WORK REQUIRED> Search the data below for the line containing "## Solution", then please set down that line and all remaining ones exactly as written.

Source data:
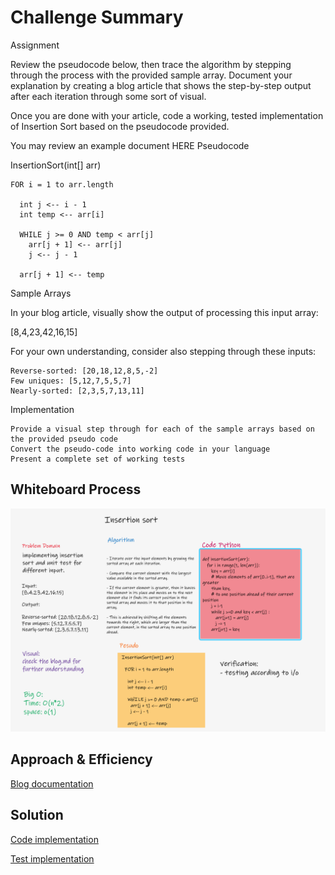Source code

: # Challenge Summary

Assignment

Review the pseudocode below, then trace the algorithm by stepping through the process with the provided sample array. Document your explanation by creating a blog article that shows the step-by-step output after each iteration through some sort of visual.

Once you are done with your article, code a working, tested implementation of Insertion Sort based on the pseudocode provided.

You may review an example document HERE
Pseudocode

  InsertionSort(int[] arr)

    FOR i = 1 to arr.length

      int j <-- i - 1
      int temp <-- arr[i]

      WHILE j >= 0 AND temp < arr[j]
        arr[j + 1] <-- arr[j]
        j <-- j - 1

      arr[j + 1] <-- temp

Sample Arrays

In your blog article, visually show the output of processing this input array:

[8,4,23,42,16,15]

For your own understanding, consider also stepping through these inputs:

    Reverse-sorted: [20,18,12,8,5,-2]
    Few uniques: [5,12,7,5,5,7]
    Nearly-sorted: [2,3,5,7,13,11]

Implementation

    Provide a visual step through for each of the sample arrays based on the provided pseudo code
    Convert the pseudo-code into working code in your language
    Present a complete set of working tests

## Whiteboard Process

![whiteboard](/code401/insertion-sort/insertion_sort.png)

## Approach & Efficiency

[Blog documentation](/code401/insertion-sort/BLOG.md)

## Solution

[Code implementation](/code401/insertion-sort/insertion_sort/insertion_sort.py)

[Test implementation](/code401/insertion-sort/tests/test_insertion_sort.py)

THE COMPLETED TASK>
## Solution

[Code implementation](/code401/insertion-sort/insertion_sort/insertion_sort.py)

[Test implementation](/code401/insertion-sort/tests/test_insertion_sort.py)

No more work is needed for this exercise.